* Third regulatory investigation in a little more than a year
* Mitie says probe does not relate to any current directors
* Shares gain 1 pct after earnings uplift (Adds detail, background, shares)
Nov 20 (Reuters) - Britain’s Financial Reporting Council (FRC) watchdog has launched a new investigation into how Mitie Group’s 2015-16 financial statements were prepared and approved, the facilities management company said on Monday.
The investigation is the third recent regulatory look at the accounts of a group that has delivered a string of profit warnings as it battled to contend with rising labour costs and the expense of extracating itself from low-margin contracts taken on during the economic downturn.

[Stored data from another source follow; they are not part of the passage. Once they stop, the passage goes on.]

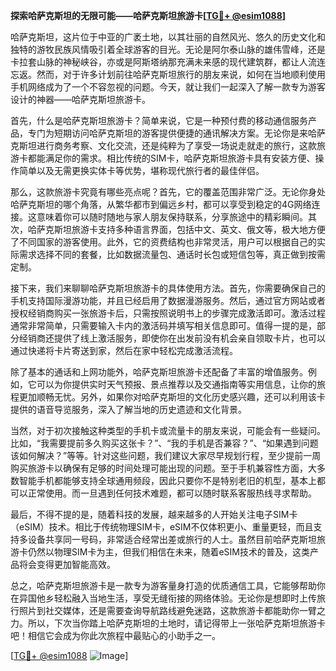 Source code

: **探索哈萨克斯坦的无限可能——哈萨克斯坦旅游卡[[TG💪+ @esim1088](https://t.me/s/esim1088)]**

哈萨克斯坦，这片位于中亚的广袤土地，以其壮丽的自然风光、悠久的历史文化和独特的游牧民族风情吸引着全球游客的目光。无论是阿尔泰山脉的雄伟雪峰，还是卡拉套山脉的神秘峡谷，亦或是阿斯塔纳那充满未来感的现代建筑群，都让人流连忘返。然而，对于许多计划前往哈萨克斯坦旅行的朋友来说，如何在当地顺利使用手机网络成为了一个不容忽视的问题。今天，就让我们一起深入了解一款专为游客设计的神器——哈萨克斯坦旅游卡。

首先，什么是哈萨克斯坦旅游卡？简单来说，它是一种预付费的移动通信服务产品，专门为短期访问哈萨克斯坦的游客提供便捷的通讯解决方案。无论你是来哈萨克斯坦进行商务考察、文化交流，还是纯粹为了享受一场说走就走的旅行，这款旅游卡都能满足你的需求。相比传统的SIM卡，哈萨克斯坦旅游卡具有安装方便、操作简单以及无需更换实体卡等优势，堪称现代旅行者的最佳伴侣。

那么，这款旅游卡究竟有哪些亮点呢？首先，它的覆盖范围非常广泛。无论你身处哈萨克斯坦的哪个角落，从繁华都市到偏远乡村，都可以享受到稳定的4G网络连接。这意味着你可以随时随地与家人朋友保持联系，分享旅途中的精彩瞬间。其次，哈萨克斯坦旅游卡支持多种语言界面，包括中文、英文、俄文等，极大地方便了不同国家的游客使用。此外，它的资费结构也非常灵活，用户可以根据自己的实际需求选择不同的套餐，比如数据流量包、通话时长包或短信包等，真正做到按需定制。

接下来，我们来聊聊哈萨克斯坦旅游卡的具体使用方法。首先，你需要确保自己的手机支持国际漫游功能，并且已经启用了数据漫游服务。然后，通过官方网站或者授权经销商购买一张旅游卡后，只需按照说明书上的步骤完成激活即可。激活过程通常非常简单，只需要输入卡内的激活码并填写相关信息即可。值得一提的是，部分经销商还提供了线上激活服务，即使你在出发前没有机会亲自领取卡片，也可以通过快递将卡片寄送到家，然后在家中轻松完成激活流程。

除了基本的通话和上网功能外，哈萨克斯坦旅游卡还配备了丰富的增值服务。例如，它可以为你提供实时天气预报、景点推荐以及交通指南等实用信息，让你的旅程更加顺畅无忧。另外，如果你对哈萨克斯坦的文化历史感兴趣，还可以利用该卡提供的语音导览服务，深入了解当地的历史遗迹和文化背景。

当然，对于初次接触这种类型的手机卡或流量卡的朋友来说，可能会有一些疑问。比如，“我需要提前多久购买这张卡？”、“我的手机是否兼容？”、“如果遇到问题该如何解决？”等等。针对这些问题，我们建议大家尽早规划行程，至少提前一周购买旅游卡以确保有足够的时间处理可能出现的问题。至于手机兼容性方面，大多数智能手机都能够支持全球通用频段，因此只要你不是特别老旧的机型，基本上都可以正常使用。而一旦遇到任何技术难题，都可以随时联系客服热线寻求帮助。

最后，不得不提的是，随着科技的发展，越来越多的人开始关注电子SIM卡（eSIM）技术。相比于传统物理SIM卡，eSIM不仅体积更小、重量更轻，而且支持多设备共享同一号码，非常适合经常出差或旅行的人士。虽然目前哈萨克斯坦旅游卡仍然以物理SIM卡为主，但我们相信在未来，随着eSIM技术的普及，这类产品将会变得更加智能高效。

总之，哈萨克斯坦旅游卡是一款专为游客量身打造的优质通信工具，它能够帮助你在异国他乡轻松融入当地生活，享受无缝衔接的网络体验。无论你是想即时上传旅行照片到社交媒体，还是需要查询导航路线避免迷路，这款旅游卡都能助你一臂之力。所以，下次当你踏上哈萨克斯坦的土地时，请记得带上一张哈萨克斯坦旅游卡吧！相信它会成为你此次旅程中最贴心的小助手之一。

[[TG💪+ @esim1088](https://t.me/s/esim1088) ![Image](https://i.postimg.cc/4NQfJmqS/Snipaste-2025-05-13-00-14-12.png)]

Mitie said the new investigation was focused on the accountants and not the group itself and did not relate to any current directors nor Sandip Mahajan, who was replaced as chief financial officer last week, nine months after his appointment.

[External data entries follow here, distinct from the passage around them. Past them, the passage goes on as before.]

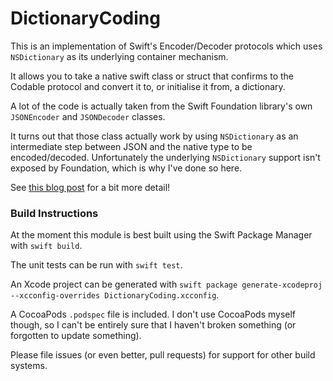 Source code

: # DictionaryCoding

This is an implementation of Swift's Encoder/Decoder protocols which uses `NSDictionary` as its underlying container mechanism.

It allows you to take a native swift class or struct that confirms to the Codable protocol and convert it to, or initialise it from, a dictionary.

A lot of the code is actually taken from the Swift Foundation library's own `JSONEncoder` and `JSONDecoder` classes.

It turns out that those class actually work by using `NSDictionary` as an intermediate step between JSON and the native type to be encoded/decoded. Unfortunately the underlying `NSDictionary` support isn't exposed by Foundation, which is why I've done so here.

See [this blog post](http://elegantchaos.com/2018/02/21/decoding-dictionaries-in-swift.html) for a bit more detail!

### Build Instructions

At the moment this module is best built using the Swift Package Manager with `swift build`.

The unit tests can be run with `swift test`.

An Xcode project can be generated with `swift package generate-xcodeproj  --xcconfig-overrides DictionaryCoding.xcconfig`.

A CocoaPods `.podspec` file is included. I don't use CocoaPods myself though, so I can't be entirely sure that I haven't broken something (or forgotten to update something).

Please file issues (or even better, pull requests) for support for other build systems.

It also said the first of the three investigations, launched last October, had been concluded with the Financial Reporting Council taking no action.

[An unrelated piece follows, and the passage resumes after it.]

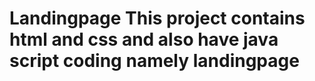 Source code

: # Landingpage This project contains html and css and also have java script coding namely landingpage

That investigation of Mitie’s books also concerned its 2015-16 financial reporting but related chiefly to goodwill impairment issues in the healthcare business it sold in March.
Shares in the company gained 1 percent after Mitie also reported a jump in earnings, suggesting progress is being made with sweeping restructuring measures announced by Phil Bentley after he took over as chief executive last year, including an overhaul of its cleaning and engineering divisions.
Half-year adjusted operating profit rose nearly 6 percent year on year to 32.6 million pounds ($31.2 million).
Revenue was up 3.9 percent at 959.7 million pounds, short of the 1.1 billion pounds it forecast in September. Its order book at the end of September stood at 5.93 billion pounds, up from 5.87 billion a year earlier.
“We remain confident that (CEO) Phil Bentley will succeed with his transformation and believe that the new structure can provide a platform to consolidate once systems and management are established,” Liberum analysts wrote in a note.
Like peers including Capita and Carillion, Mitie has been hit by rising labour costs after Britain’s vote to leave the European Union undermined the country’s appeal for cheap eastern European workers.
The provider of pest control, cleaning and security services also said on Monday that it is looking to sell its property management business.
The FRC is also conducting an investigation, announced in July, in relation to the conduct of Deloitte’s audits of two of Mitie’s annual financial statements. (Reporting by Arathy S Nair in Bengaluru; Editing by Jason Neely and David Goodman)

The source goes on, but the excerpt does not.